Bien que son mariage fût un mariage politique, le prince de Conti « ne haïssait pas Mlle de Chevreuse. » Le 30 mars 1651, on racontait à Paris qu’il envoyait à sa maîtresse (comme on disait alors), un diamant de vingt mille livres et dix ou quinze mille louis d’or.

Cependant, le 14 avril, les noces n’étaient pas encore célébrées. Depuis longtemps déjà « le diable avait fait trouver » une parenté au quatrième degré entre le prince de Conti et Mlle de Chevreuse ; il fallait aller chercher les dispenses à Rome. Le beau prétexte pour retarder le mariage ! Un mariage, dont Mme de Sévigné aurait pu dire déjà ce qu’elle a dit plus tard de celui de la Grande Mademoiselle et de Lauzun, « une chose qui se fera dimanche et qui ne sera peut-être pas faite lundi. »
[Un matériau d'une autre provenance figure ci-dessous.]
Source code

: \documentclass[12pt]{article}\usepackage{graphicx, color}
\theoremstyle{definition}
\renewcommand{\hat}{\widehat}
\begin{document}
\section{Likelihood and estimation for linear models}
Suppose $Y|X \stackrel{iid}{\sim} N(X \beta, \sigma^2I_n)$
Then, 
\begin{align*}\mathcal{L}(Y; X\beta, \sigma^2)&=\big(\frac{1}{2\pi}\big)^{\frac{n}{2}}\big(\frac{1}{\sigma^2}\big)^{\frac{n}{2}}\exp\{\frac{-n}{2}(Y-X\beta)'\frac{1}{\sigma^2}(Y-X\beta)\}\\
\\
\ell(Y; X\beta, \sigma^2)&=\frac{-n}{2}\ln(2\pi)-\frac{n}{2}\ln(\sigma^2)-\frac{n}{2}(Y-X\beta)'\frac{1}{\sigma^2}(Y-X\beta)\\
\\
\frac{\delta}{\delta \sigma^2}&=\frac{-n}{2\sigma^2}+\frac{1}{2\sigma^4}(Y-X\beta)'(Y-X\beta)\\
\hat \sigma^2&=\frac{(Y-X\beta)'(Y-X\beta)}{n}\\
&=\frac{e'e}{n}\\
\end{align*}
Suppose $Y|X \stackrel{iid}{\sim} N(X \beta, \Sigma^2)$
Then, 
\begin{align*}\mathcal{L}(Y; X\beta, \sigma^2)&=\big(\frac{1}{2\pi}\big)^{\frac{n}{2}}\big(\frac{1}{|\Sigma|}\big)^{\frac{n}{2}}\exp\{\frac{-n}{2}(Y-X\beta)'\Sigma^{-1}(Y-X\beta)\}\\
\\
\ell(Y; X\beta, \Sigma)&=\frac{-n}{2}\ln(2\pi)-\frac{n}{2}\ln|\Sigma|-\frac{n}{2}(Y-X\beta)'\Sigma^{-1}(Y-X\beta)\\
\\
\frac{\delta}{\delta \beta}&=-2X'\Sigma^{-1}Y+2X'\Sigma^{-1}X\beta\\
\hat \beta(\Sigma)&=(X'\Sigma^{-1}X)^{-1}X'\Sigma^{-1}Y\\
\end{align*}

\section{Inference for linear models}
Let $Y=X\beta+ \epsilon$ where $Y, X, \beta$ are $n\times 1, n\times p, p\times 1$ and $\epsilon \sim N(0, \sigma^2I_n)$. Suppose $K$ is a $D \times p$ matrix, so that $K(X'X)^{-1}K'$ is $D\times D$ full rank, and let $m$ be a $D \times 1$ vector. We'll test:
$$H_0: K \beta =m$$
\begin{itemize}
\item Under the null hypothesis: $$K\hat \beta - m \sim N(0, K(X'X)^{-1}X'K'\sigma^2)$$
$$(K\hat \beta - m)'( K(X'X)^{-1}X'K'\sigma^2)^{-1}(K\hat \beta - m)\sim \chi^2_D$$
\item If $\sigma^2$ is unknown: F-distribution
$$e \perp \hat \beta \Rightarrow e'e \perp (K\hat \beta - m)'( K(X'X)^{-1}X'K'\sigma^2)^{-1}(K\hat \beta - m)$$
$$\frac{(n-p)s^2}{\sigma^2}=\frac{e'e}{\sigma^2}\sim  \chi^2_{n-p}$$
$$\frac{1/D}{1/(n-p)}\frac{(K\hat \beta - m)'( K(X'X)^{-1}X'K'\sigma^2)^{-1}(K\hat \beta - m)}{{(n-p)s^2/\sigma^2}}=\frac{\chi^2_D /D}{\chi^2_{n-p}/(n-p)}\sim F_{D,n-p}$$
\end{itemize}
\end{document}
En douze jours, le fiancé n’était venu qu’une seule fois à l’hôtel de Chevreuse, et encore n’avait-il pas rencontré la jeune fille. Il pouvait charger le marquis de Crenan de porter ses excuses, offrir de signer immédiatement les articles du contrat, la duchesse croyait à une rupture prochaine. Son seul espoir était l’amour du prince.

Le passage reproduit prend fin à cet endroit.